### [WHAT IS BEING ASKED]
In the entries that follow, find the word "在调试模式下" and report each line it is on.

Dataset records
==================================================

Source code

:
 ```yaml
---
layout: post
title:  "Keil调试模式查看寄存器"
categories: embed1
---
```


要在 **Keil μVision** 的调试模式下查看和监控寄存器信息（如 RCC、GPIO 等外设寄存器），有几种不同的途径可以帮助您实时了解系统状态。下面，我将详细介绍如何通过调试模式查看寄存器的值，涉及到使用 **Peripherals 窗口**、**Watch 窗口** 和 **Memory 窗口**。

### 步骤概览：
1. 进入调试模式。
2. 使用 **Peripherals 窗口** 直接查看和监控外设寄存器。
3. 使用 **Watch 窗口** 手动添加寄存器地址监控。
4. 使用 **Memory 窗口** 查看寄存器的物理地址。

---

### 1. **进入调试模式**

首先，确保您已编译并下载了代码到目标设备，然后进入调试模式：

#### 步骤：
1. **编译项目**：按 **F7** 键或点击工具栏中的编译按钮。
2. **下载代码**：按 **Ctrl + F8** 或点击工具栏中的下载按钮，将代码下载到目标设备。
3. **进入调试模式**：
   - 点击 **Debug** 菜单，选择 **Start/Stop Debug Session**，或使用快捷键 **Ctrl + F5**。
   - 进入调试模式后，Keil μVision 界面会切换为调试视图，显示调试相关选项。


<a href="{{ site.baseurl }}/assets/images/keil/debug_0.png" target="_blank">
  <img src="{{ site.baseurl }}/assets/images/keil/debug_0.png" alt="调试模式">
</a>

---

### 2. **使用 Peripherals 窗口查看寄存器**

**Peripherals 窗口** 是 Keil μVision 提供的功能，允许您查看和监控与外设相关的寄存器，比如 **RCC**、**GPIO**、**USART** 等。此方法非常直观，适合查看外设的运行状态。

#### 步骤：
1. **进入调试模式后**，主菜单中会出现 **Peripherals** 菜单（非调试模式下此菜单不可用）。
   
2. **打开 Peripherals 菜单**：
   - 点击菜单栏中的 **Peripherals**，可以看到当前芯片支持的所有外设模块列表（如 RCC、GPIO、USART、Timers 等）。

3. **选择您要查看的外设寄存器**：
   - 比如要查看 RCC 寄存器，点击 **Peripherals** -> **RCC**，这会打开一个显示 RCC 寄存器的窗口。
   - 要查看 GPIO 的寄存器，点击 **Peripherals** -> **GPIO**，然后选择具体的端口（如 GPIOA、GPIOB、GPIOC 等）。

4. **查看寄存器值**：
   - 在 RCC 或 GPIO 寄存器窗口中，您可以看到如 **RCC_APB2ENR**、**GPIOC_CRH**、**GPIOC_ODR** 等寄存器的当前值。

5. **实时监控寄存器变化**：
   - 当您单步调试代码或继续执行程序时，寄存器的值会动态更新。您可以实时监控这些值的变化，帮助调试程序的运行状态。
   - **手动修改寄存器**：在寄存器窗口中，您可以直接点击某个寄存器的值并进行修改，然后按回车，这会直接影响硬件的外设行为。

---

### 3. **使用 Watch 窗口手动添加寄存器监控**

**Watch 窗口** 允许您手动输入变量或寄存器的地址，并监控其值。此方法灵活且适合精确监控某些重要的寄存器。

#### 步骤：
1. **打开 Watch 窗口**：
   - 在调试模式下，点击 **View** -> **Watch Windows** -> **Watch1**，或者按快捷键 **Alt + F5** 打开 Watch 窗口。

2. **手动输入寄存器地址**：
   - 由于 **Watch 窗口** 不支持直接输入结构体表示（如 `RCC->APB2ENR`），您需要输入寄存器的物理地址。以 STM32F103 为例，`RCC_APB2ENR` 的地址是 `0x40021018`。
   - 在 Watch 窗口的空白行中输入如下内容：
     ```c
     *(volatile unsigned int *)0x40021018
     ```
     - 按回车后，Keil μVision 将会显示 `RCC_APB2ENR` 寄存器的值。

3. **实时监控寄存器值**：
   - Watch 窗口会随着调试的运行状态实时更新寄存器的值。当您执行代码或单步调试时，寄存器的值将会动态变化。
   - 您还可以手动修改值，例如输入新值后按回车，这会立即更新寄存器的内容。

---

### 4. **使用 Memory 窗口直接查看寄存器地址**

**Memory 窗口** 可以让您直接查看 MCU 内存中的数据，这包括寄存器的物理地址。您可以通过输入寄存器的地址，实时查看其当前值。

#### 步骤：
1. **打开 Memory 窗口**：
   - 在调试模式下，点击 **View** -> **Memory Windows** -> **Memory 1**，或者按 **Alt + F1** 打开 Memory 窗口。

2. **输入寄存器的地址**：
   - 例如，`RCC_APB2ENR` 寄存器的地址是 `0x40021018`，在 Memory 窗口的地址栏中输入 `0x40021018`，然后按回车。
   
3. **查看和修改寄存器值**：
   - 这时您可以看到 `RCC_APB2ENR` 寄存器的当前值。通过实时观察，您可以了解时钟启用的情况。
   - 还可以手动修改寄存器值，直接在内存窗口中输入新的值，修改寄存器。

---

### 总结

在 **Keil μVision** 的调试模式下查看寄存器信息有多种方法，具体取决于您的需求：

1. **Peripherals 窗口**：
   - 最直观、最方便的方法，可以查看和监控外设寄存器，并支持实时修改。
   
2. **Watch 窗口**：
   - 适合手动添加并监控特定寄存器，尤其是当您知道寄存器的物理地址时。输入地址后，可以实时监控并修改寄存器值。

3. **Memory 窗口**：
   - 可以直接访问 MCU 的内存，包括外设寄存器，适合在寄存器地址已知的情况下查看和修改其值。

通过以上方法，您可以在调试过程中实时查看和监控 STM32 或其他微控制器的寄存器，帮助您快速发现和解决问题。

==================================================

### [RESPONSE BELOW]
   - 在调试模式下，点击 **View** -> **Watch Windows** -> **Watch1**，或者按快捷键 **Alt + F5** 打开 Watch 窗口。
   - 在调试模式下，点击 **View** -> **Memory Windows** -> **Memory 1**，或者按 **Alt + F1** 打开 Memory 窗口。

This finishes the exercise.